孫 子

七、軍 争

軍争の難きは、迂をもって直となし、患をもって利となすにあり(迂直の計)

 およそ戦争は、将軍や軍師が君主から命令を受け、兵を集めて軍を編成し、陣を構えて敵と対峙するのであるが、本当に難しいのは戦い方である。その難しさは、迂をもって直となす。すなわち”急がば回れ”であり、患をもって利となす。すなわち”災い転じて福となす”ということである。例えば、わざと遠回りをして敵を油断させ、遅れて出発しておきながら先回りをする。
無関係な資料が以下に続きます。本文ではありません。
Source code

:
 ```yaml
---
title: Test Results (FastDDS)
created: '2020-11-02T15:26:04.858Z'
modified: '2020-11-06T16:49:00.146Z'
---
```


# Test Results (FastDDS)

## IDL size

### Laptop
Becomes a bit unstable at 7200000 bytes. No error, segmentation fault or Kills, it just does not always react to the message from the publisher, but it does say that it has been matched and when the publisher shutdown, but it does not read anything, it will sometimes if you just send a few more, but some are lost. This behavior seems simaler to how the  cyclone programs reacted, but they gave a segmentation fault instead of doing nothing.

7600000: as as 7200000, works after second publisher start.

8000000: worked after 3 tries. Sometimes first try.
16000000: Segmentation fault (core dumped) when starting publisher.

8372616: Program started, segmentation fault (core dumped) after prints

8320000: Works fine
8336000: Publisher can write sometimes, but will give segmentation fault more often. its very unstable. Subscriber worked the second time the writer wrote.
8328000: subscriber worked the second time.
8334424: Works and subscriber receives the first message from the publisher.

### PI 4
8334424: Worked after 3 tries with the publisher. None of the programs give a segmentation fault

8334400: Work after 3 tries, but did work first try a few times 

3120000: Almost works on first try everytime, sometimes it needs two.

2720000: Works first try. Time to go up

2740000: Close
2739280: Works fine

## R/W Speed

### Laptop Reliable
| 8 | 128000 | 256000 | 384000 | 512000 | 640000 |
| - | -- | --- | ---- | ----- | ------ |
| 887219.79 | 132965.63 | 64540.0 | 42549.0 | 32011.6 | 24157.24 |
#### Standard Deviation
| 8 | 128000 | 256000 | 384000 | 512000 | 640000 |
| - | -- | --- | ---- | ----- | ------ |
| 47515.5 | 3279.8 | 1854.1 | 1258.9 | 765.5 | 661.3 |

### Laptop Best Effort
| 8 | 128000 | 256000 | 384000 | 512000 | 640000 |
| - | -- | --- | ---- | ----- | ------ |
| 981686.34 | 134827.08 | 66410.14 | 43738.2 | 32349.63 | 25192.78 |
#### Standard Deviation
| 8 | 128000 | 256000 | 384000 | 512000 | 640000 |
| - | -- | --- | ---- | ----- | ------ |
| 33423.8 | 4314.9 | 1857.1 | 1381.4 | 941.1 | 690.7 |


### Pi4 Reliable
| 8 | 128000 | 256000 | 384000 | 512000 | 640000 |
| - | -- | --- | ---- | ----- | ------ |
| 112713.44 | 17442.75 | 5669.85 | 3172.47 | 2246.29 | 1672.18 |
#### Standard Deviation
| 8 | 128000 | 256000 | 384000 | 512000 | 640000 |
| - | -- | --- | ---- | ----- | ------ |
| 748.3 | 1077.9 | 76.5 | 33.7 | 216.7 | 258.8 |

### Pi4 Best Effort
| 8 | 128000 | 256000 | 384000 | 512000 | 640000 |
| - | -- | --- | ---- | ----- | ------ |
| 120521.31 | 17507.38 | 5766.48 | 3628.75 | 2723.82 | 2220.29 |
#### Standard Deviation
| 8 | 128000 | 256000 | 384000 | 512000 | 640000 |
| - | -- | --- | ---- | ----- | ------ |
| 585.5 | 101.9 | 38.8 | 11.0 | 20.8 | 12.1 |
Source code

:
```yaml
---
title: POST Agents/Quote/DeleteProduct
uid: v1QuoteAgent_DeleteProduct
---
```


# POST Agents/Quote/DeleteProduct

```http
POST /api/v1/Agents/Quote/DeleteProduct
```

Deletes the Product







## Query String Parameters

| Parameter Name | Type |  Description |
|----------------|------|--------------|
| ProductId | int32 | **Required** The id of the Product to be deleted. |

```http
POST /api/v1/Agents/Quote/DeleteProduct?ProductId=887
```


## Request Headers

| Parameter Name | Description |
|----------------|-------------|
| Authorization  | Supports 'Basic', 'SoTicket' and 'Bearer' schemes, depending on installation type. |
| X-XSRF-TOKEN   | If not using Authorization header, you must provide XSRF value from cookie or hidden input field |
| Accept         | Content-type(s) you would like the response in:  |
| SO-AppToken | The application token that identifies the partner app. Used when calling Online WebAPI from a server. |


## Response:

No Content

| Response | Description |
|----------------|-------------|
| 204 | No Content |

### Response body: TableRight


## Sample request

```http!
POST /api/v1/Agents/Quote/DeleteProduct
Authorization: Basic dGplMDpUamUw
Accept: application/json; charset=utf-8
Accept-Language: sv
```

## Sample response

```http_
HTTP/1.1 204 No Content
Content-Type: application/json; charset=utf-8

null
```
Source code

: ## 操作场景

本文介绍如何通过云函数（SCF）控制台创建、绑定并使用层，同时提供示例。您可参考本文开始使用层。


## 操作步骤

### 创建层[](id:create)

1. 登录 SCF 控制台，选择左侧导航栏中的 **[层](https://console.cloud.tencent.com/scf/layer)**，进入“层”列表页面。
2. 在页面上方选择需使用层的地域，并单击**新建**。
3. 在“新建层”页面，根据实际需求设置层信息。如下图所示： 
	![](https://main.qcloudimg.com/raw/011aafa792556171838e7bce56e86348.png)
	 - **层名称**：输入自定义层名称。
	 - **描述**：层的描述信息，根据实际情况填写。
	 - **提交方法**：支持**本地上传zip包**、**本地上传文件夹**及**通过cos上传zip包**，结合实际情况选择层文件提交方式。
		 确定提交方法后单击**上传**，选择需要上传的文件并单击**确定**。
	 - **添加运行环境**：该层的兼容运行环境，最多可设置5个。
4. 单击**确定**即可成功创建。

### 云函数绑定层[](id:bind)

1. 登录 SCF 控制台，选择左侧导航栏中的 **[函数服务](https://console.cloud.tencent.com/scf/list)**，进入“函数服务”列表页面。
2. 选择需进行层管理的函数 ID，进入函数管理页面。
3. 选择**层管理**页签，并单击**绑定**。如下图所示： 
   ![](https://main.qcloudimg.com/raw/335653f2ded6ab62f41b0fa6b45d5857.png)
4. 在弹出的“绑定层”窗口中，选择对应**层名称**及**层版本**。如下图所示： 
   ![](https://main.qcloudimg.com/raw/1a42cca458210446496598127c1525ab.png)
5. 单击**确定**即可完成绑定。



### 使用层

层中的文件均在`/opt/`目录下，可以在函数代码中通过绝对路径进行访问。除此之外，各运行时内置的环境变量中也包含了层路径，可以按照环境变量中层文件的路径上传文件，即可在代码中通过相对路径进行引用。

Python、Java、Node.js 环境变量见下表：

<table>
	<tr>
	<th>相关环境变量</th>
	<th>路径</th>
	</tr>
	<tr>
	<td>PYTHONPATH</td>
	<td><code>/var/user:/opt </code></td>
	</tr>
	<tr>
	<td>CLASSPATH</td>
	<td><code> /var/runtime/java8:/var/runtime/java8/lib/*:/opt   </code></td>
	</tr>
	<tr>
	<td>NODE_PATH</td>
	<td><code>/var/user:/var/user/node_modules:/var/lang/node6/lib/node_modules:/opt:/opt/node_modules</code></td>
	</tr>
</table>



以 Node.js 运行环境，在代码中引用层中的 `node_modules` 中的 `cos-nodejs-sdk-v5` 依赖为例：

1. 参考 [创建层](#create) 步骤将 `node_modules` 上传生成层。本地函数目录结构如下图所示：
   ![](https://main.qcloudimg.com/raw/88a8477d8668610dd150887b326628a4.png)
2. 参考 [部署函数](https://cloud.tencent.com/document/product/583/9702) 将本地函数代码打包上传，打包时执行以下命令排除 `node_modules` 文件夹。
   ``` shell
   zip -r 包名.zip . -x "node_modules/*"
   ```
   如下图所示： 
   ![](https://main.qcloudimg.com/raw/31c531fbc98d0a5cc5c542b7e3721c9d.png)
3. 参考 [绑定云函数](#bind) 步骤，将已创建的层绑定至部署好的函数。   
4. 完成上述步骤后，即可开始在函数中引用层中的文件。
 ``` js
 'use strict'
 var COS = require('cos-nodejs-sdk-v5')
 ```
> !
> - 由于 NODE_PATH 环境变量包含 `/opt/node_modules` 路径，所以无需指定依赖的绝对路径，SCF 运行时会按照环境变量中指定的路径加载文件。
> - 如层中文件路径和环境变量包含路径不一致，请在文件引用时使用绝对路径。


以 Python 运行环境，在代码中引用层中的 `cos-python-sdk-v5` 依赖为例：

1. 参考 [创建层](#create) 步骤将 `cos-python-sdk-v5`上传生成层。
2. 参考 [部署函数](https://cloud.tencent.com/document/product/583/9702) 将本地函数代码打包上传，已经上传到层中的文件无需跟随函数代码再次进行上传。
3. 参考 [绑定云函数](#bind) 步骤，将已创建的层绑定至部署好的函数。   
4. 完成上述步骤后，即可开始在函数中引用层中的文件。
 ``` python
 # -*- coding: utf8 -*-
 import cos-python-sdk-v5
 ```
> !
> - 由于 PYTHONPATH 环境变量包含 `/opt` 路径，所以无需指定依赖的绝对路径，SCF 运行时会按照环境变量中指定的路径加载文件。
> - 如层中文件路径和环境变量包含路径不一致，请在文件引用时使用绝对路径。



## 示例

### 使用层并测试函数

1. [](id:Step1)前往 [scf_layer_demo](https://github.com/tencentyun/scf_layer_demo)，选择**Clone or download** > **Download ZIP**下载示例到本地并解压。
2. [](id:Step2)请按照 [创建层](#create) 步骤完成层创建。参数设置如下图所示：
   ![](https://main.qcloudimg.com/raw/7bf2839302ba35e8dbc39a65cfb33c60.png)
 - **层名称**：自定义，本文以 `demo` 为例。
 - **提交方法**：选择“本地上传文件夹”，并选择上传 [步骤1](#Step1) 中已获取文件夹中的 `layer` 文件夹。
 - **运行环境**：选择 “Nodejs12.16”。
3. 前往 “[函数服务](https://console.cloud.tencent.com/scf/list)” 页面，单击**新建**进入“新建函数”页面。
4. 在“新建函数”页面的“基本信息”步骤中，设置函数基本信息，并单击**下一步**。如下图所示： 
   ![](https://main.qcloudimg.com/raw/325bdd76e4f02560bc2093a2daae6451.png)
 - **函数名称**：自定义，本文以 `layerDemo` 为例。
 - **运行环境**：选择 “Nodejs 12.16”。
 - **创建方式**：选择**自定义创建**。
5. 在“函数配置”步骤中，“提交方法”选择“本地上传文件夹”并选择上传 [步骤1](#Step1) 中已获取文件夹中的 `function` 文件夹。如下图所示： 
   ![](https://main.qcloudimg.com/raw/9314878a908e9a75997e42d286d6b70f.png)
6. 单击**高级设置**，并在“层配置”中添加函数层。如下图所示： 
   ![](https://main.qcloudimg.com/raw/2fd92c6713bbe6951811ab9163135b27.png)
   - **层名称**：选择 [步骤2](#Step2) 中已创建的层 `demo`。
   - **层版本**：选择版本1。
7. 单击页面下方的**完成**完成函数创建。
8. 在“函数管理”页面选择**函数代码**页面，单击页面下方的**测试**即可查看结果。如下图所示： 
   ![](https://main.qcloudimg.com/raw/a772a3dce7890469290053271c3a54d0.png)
これが迂直の計というものである。
 戦いの勝利と敗北は紙一重なのである。全軍を一挙に投入するようでは勝利はおぼつかない。また、勢いにまかせて進撃すれば、補給を断たれてしまう。
 重い鎧をまとって昼夜兼行し敵陣深く百里を遠征すれば、全軍が敗北し総大将が捕虜になってしまうのだ。なぜならば、強い者は先に行き、弱い者は遅れてしまい、せいぜい1割の者が戦地に到着して戦うことになるからだ。そして、五十里を遠征すれば隊長が捕らえられ、三十里ならば到着した三分の二で戦うことになり、補給部隊がなければ負けるし、食糧やその他の貯えがなければ負けてしまう。
 また、敵のはかりごとを知らずに兵を交えてはならない。地形を知らずに兵を進めてはならない。その地に詳しい者を使わなければ地の利を得ることは出来ない。